Your objective: From the data below, copy each line that includes the word "anchor".

Task inputs:
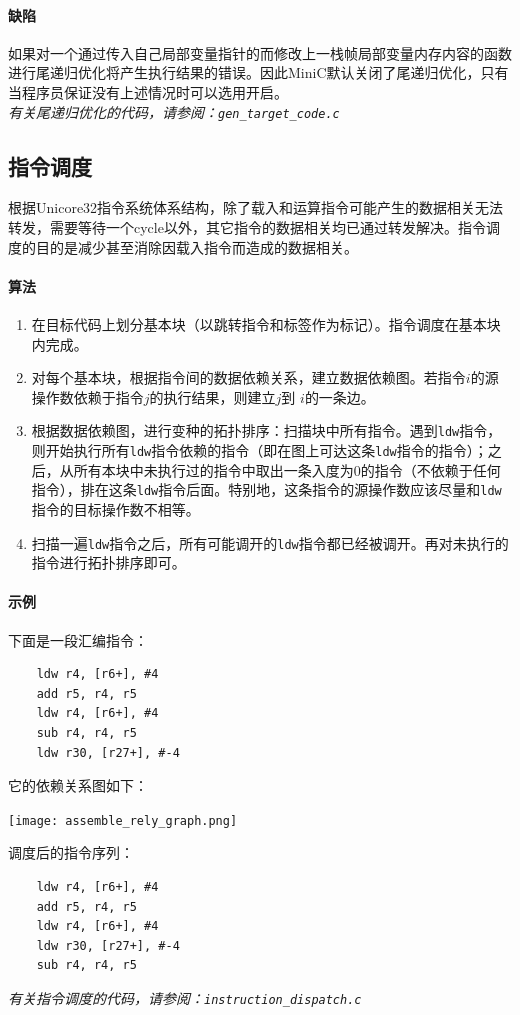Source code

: \paragraph*{缺陷}
如果对一个通过传入自己局部变量指针的而修改上一栈帧局部变量内存内容的函数进行尾递归优化将产生执行结果的错误。因此MiniC默认关闭了尾递归优化，只有当程序员保证没有上述情况时可以选用开启。\\
{\it \anchor 有关尾递归优化的代码，请参阅：\verb|gen_target_code.c|}\\

\subsection{指令调度}
\label{assembledispatch}
根据Unicore32指令系统体系结构，除了载入和运算指令可能产生的数据相关无法转发，需要等待一个cycle以外，其它指令的数据相关均已通过转发解决。指令调度的目的是减少甚至消除因载入指令而造成的数据相关。

\paragraph*{算法}
\begin{enumerate}
	\item 在目标代码上划分基本块（以跳转指令和标签作为标记）。指令调度在基本块内完成。
	\item 对每个基本块，根据指令间的数据依赖关系，建立数据依赖图。若指令$i$的源操作数依赖于指令$j$的执行结果，则建立$j$到
$i$的一条边。
	\item 根据数据依赖图，进行变种的拓扑排序：扫描块中所有指令。遇到\verb|ldw|指令，则开始执行所有\verb|ldw|指令依赖的指令（即在图上可达这条\verb|ldw|指令的指令）；之后，从所有本块中未执行过的指令中取出一条入度为0的指令（不依赖于任何指令），排在这条\verb|ldw|指令后面。特别地，这条指令的源操作数应该尽量和\verb|ldw|指令的目标操作数不相等。
	\item 扫描一遍\verb|ldw|指令之后，所有可能调开的\verb|ldw|指令都已经被调开。再对未执行的指令进行拓扑排序即可。
\end{enumerate}
\paragraph*{示例}
下面是一段汇编指令：
\begin{verbatim}
	ldw	r4, [r6+], #4
	add	r5, r4, r5
	ldw	r4, [r6+], #4
	sub	r4, r4, r5
	ldw	r30, [r27+], #-4
\end{verbatim}
它的依赖关系图如下：
\begin{center}
	\texttt{[image: assemble\_rely\_graph.png]}
\end{center}
调度后的指令序列：
\begin{verbatim}
	ldw	r4, [r6+], #4
	add	r5, r4, r5
	ldw	r4, [r6+], #4
	ldw	r30, [r27+], #-4
	sub	r4, r4, r5
\end{verbatim}
{\it \anchor 有关指令调度的代码，请参阅：\verb|instruction_dispatch.c|}\\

Answer section:
{\it \anchor 有关尾递归优化的代码，请参阅：\verb|gen_target_code.c|}\\
{\it \anchor 有关指令调度的代码，请参阅：\verb|instruction_dispatch.c|}\\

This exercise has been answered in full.